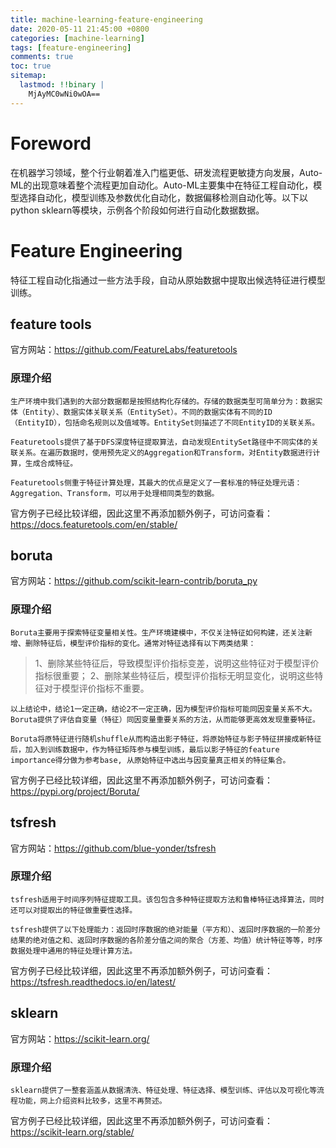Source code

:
 ```yaml
---
title: machine-learning-feature-engineering
date: 2020-05-11 21:45:00 +0800
categories: [machine-learning]
tags: [feature-engineering]
comments: true
toc: true
sitemap:
  lastmod: !!binary |
    MjAyMC0wNi0wOA==
---
```



# Foreword

在机器学习领域，整个行业朝着准入门槛更低、研发流程更敏捷方向发展，Auto-ML的出现意味着整个流程更加自动化。Auto-ML主要集中在特征工程自动化，模型选择自动化，模型训练及参数优化自动化，数据偏移检测自动化等。以下以python sklearn等模块，示例各个阶段如何进行自动化数据数据。

# Feature Engineering

特征工程自动化指通过一些方法手段，自动从原始数据中提取出候选特征进行模型训练。

## feature tools

官方网站：https://github.com/FeatureLabs/featuretools

### 原理介绍

    生产环境中我们遇到的大部分数据都是按照结构化存储的。存储的数据类型可简单分为：数据实体（Entity）、数据实体关联关系（EntitySet）。不同的数据实体有不同的ID（EntityID），包括命名规则以及值域等。EntitySet则描述了不同EntityID的关联关系。
    
    Featuretools提供了基于DFS深度特征提取算法，自动发现EntitySet路径中不同实体的关联关系。在遍历数据时，使用预先定义的Aggregation和Transform，对Entity数据进行计算，生成合成特征。
    
    Featuretools侧重于特征计算处理，其最大的优点是定义了一套标准的特征处理元语：Aggregation、Transform，可以用于处理相同类型的数据。

官方例子已经比较详细，因此这里不再添加额外例子，可访问查看：https://docs.featuretools.com/en/stable/

## boruta

官方网站：https://github.com/scikit-learn-contrib/boruta_py

### 原理介绍

    Boruta主要用于探索特征变量相关性。生产环境建模中，不仅关注特征如何构建，还关注新增、删除特征后，模型评价指标的变化。通常对特征选择有以下两类结果：

> 1、删除某些特征后，导致模型评价指标变差，说明这些特征对于模型评价指标很重要；
> 2、删除某些特征后，模型评价指标无明显变化，说明这些特征对于模型评价指标不重要。

    以上结论中，结论1一定正确，结论2不一定正确，因为模型评价指标可能同因变量关系不大。Boruta提供了评估自变量（特征）同因变量重要关系的方法，从而能够更高效发现重要特征。
    
    Boruta将原特征进行随机shuffle从而构造出影子特征，将原始特征与影子特征拼接成新特征后，加入到训练数据中，作为特征矩阵参与模型训练，最后以影子特征的feature importance得分做为参考base, 从原始特征中选出与因变量真正相关的特征集合。

官方例子已经比较详细，因此这里不再添加额外例子，可访问查看：https://pypi.org/project/Boruta/

## tsfresh

官方网站：https://github.com/blue-yonder/tsfresh

### 原理介绍

    tsfresh适用于时间序列特征提取工具。该包包含多种特征提取方法和鲁棒特征选择算法，同时还可以对提取出的特征做重要性选择。
    
    tsfresh提供了以下处理能力：返回时序数据的绝对能量（平方和）、返回时序数据的一阶差分结果的绝对值之和、返回时序数据的各阶差分值之间的聚合（方差、均值）统计特征等等，时序数据处理中通用的特征处理计算方法。

官方例子已经比较详细，因此这里不再添加额外例子，可访问查看：https://tsfresh.readthedocs.io/en/latest/

## sklearn

官方网站：https://scikit-learn.org/

### 原理介绍

    sklearn提供了一整套涵盖从数据清洗、特征处理、特征选择、模型训练、评估以及可视化等流程功能，网上介绍资料比较多，这里不再赘述。

官方例子已经比较详细，因此这里不再添加额外例子，可访问查看：https://scikit-learn.org/stable/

▶ **WORK REQUEST**
Set down each entry again exactly as written. Pictures stay out.

▶ **SOLUTION TO THIS TASK**
Source code

:
 ```yaml
---
title: machine-learning-feature-engineering
date: 2020-05-11 21:45:00 +0800
categories: [machine-learning]
tags: [feature-engineering]
comments: true
toc: true
sitemap:
  lastmod: !!binary |
    MjAyMC0wNi0wOA==
---
```



# Foreword

在机器学习领域，整个行业朝着准入门槛更低、研发流程更敏捷方向发展，Auto-ML的出现意味着整个流程更加自动化。Auto-ML主要集中在特征工程自动化，模型选择自动化，模型训练及参数优化自动化，数据偏移检测自动化等。以下以python sklearn等模块，示例各个阶段如何进行自动化数据数据。

# Feature Engineering

特征工程自动化指通过一些方法手段，自动从原始数据中提取出候选特征进行模型训练。

## feature tools

官方网站：https://github.com/FeatureLabs/featuretools

### 原理介绍

    生产环境中我们遇到的大部分数据都是按照结构化存储的。存储的数据类型可简单分为：数据实体（Entity）、数据实体关联关系（EntitySet）。不同的数据实体有不同的ID（EntityID），包括命名规则以及值域等。EntitySet则描述了不同EntityID的关联关系。
    
    Featuretools提供了基于DFS深度特征提取算法，自动发现EntitySet路径中不同实体的关联关系。在遍历数据时，使用预先定义的Aggregation和Transform，对Entity数据进行计算，生成合成特征。
    
    Featuretools侧重于特征计算处理，其最大的优点是定义了一套标准的特征处理元语：Aggregation、Transform，可以用于处理相同类型的数据。

官方例子已经比较详细，因此这里不再添加额外例子，可访问查看：https://docs.featuretools.com/en/stable/

## boruta

官方网站：https://github.com/scikit-learn-contrib/boruta_py

### 原理介绍

    Boruta主要用于探索特征变量相关性。生产环境建模中，不仅关注特征如何构建，还关注新增、删除特征后，模型评价指标的变化。通常对特征选择有以下两类结果：

> 1、删除某些特征后，导致模型评价指标变差，说明这些特征对于模型评价指标很重要；
> 2、删除某些特征后，模型评价指标无明显变化，说明这些特征对于模型评价指标不重要。

    以上结论中，结论1一定正确，结论2不一定正确，因为模型评价指标可能同因变量关系不大。Boruta提供了评估自变量（特征）同因变量重要关系的方法，从而能够更高效发现重要特征。
    
    Boruta将原特征进行随机shuffle从而构造出影子特征，将原始特征与影子特征拼接成新特征后，加入到训练数据中，作为特征矩阵参与模型训练，最后以影子特征的feature importance得分做为参考base, 从原始特征中选出与因变量真正相关的特征集合。

官方例子已经比较详细，因此这里不再添加额外例子，可访问查看：https://pypi.org/project/Boruta/

## tsfresh

官方网站：https://github.com/blue-yonder/tsfresh

### 原理介绍

    tsfresh适用于时间序列特征提取工具。该包包含多种特征提取方法和鲁棒特征选择算法，同时还可以对提取出的特征做重要性选择。
    
    tsfresh提供了以下处理能力：返回时序数据的绝对能量（平方和）、返回时序数据的一阶差分结果的绝对值之和、返回时序数据的各阶差分值之间的聚合（方差、均值）统计特征等等，时序数据处理中通用的特征处理计算方法。

官方例子已经比较详细，因此这里不再添加额外例子，可访问查看：https://tsfresh.readthedocs.io/en/latest/

## sklearn

官方网站：https://scikit-learn.org/

### 原理介绍

    sklearn提供了一整套涵盖从数据清洗、特征处理、特征选择、模型训练、评估以及可视化等流程功能，网上介绍资料比较多，这里不再赘述。

官方例子已经比较详细，因此这里不再添加额外例子，可访问查看：https://scikit-learn.org/stable/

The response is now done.